T-duality diagram for a weakly curved background

TL;DR

This paper extends the T-duality framework to weakly curved backgrounds, constructing a comprehensive diagram that links geometric and non-geometric string theories through all possible T-dualizations.

Contribution

It develops a complete T-dualization diagram for weakly curved backgrounds, revealing the group structure and nonlocality of the resulting theories.

Findings

The T-dualization set forms an Abelian group.

Initial theory is geometric; others are non-geometric and nonlocal.

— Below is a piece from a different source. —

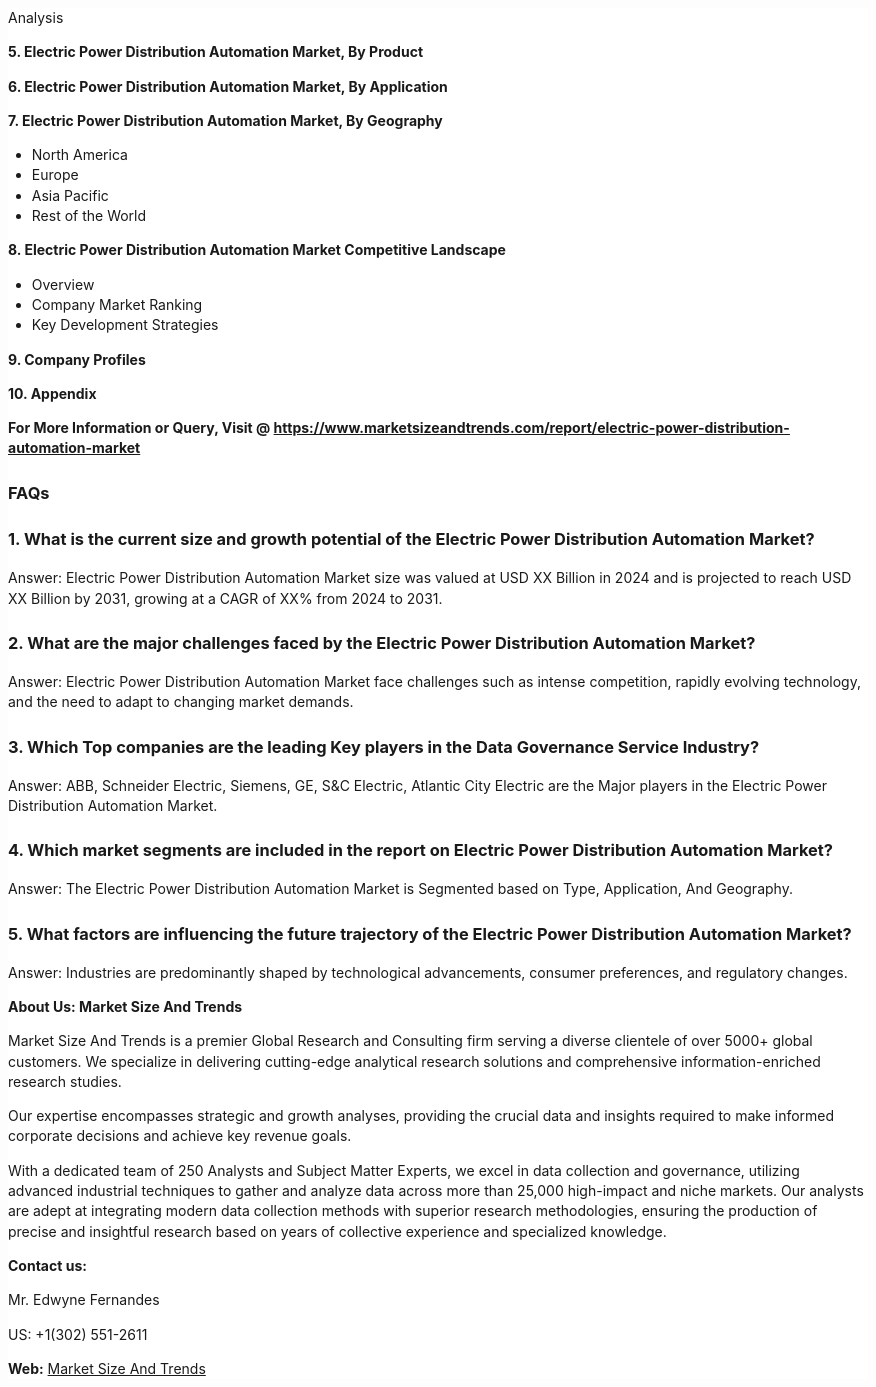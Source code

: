 Analysis</span></li></ul></div><div class="" data-test-id=""><p><strong><span class="">5. Electric Power Distribution Automation Market, By Product</span></strong></p></div><div class="" data-test-id=""><p><strong><span class="">6. Electric Power Distribution Automation Market, By Application</span></strong></p></div><div class="" data-test-id=""><p><strong><span class="">7. Electric Power Distribution Automation Market, By Geography</span></strong></p></div><div class="" data-test-id=""><ul><li><span class="">North America</span></li><li><span class="">Europe</span></li><li><span class="">Asia Pacific</span></li><li><span class="">Rest of the World</span></li></ul></div><div class="" data-test-id=""><p><strong><span class="">8. Electric Power Distribution Automation Market Competitive Landscape</span></strong></p></div><div class="" data-test-id=""><ul><li><span class="">Overview</span></li><li><span class="">Company Market Ranking</span></li><li><span class="">Key Development Strategies</span></li></ul></div><div class="" data-test-id=""><p><strong><span class="">9. Company Profiles</span></strong></p></div><div class="" data-test-id=""><p><strong><span class="">10. Appendix</span></strong></p></div><div class="" data-test-id=""><p><strong><span class="">For More Information or Query, Visit @ <a href="https://www.marketsizeandtrends.com/report/electric-power-distribution-automation-market" target="_blank">https://www.marketsizeandtrends.com/report/electric-power-distribution-automation-market</a></span></strong></p></div><div class="" data-test-id=""><div class="article-main__content" data-test-id="publishing-text-block"><h3><strong><span class="">FAQs</span></strong></h3></div><div class="article-main__content" data-test-id="publishing-text-block"><h3><span class="">1. What is the current size and growth potential of the Electric Power Distribution Automation Market?</span></h3></div><div class="article-main__content" data-test-id="publishing-text-block"><p><span class="font-[700]">Answer</span><span class="">: Electric Power Distribution Automation Market size was valued at USD XX Billion in 2024 and is projected to reach USD XX Billion by 2031, growing at a CAGR of XX% from 2024 to 2031.</span></p></div><div class="article-main__content" data-test-id="publishing-text-block"><h3><span class="">2. What are the major challenges faced by the Electric Power Distribution Automation Market?</span></h3></div><div class="article-main__content" data-test-id="publishing-text-block"><p><span class="font-[700]">Answer</span><span class="">: Electric Power Distribution Automation Market face challenges such as intense competition, rapidly evolving technology, and the need to adapt to changing market demands.</span></p></div><div class="article-main__content" data-test-id="publishing-text-block"><h3><span class="">3. Which Top companies are the leading Key players in the Data Governance Service Industry?</span></h3></div><div class="article-main__content" data-test-id="publishing-text-block"><p><span class="font-[700]">Answer</span><span class="">: ABB, Schneider Electric, Siemens, GE, S&C Electric, Atlantic City Electric are the Major players in the Electric Power Distribution Automation Market.</span></p></div><div class="article-main__content" data-test-id="publishing-text-block"><h3><span class="">4. Which market segments are included in the report on Electric Power Distribution Automation Market?</span></h3></div><div class="article-main__content" data-test-id="publishing-text-block"><p><span class="font-[700]">Answer</span><span class="">: The Electric Power Distribution Automation Market is Segmented based on Type, Application, And Geography.</span></p></div><div class="article-main__content" data-test-id="publishing-text-block"><h3><span class="">5. What factors are influencing the future trajectory of the Electric Power Distribution Automation Market?</span></h3></div><div class="article-main__content" data-test-id="publishing-text-block"><p><span class="font-[700]">Answer:</span><span class="">&nbsp;Industries are predominantly shaped by technological advancements, consumer preferences, and regulatory changes.</span></p></div><p><strong><span class="">About Us: Market Size And Trends</span></strong></p></div><div class="" data-test-id=""><p><span class="">Market Size And Trends is a premier Global Research and Consulting firm serving a diverse clientele of over 5000+ global customers. We specialize in delivering cutting-edge analytical research solutions and comprehensive information-enriched research studies.</span></p></div><div class="" data-test-id=""><p><span class="">Our expertise encompasses strategic and growth analyses, providing the crucial data and insights required to make informed corporate decisions and achieve key revenue goals.</span></p></div><div class="" data-test-id=""><p><span class="">With a dedicated team of 250 Analysts and Subject Matter Experts, we excel in data collection and governance, utilizing advanced industrial techniques to gather and analyze data across more than 25,000 high-impact and niche markets. Our analysts are adept at integrating modern data collection methods with superior research methodologies, ensuring the production of precise and insightful research based on years of collective experience and specialized knowledge.</span></p></div><div class="" data-test-id=""><p><strong><span class="">Contact us:</span></strong></p></div><div class="" data-test-id=""><p><span class="">Mr. Edwyne Fernandes</span></p></div><div class="" data-test-id=""><p><span class="">US: +1(302) 551-2611<br /></span></p><p><span class=""><strong>Web:</strong> <a href="https://www.marketsizeandtrends.com/" target="_blank">Market Size And Trends</a></span></p></div>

Complete T-dualization diagram connecting all coordinate choices.

Abstract

In one of our previous papers we generalized the Buscher T-dualization procedure. Here we will investigate the application of this procedure to the theory of a bosonic string moving in the weakly curved background. We obtain the complete T-dualization diagram, connecting the theories which are the result of the T-dualizations over all possible choices of the coordinates. We distinguish three forms of the T-dual theories: the initial theory, the theory obtained T-dualizing some of the coordinates of the initial theory and the theory obtained T-dualizing all of the initial coordinates. While the initial theory is geometric, all the other theories are non geometric and additionally nonlocal. We find the T-dual coordinate transformation laws connecting these theories and show that the set of all T-dualizations forms an Abelian group.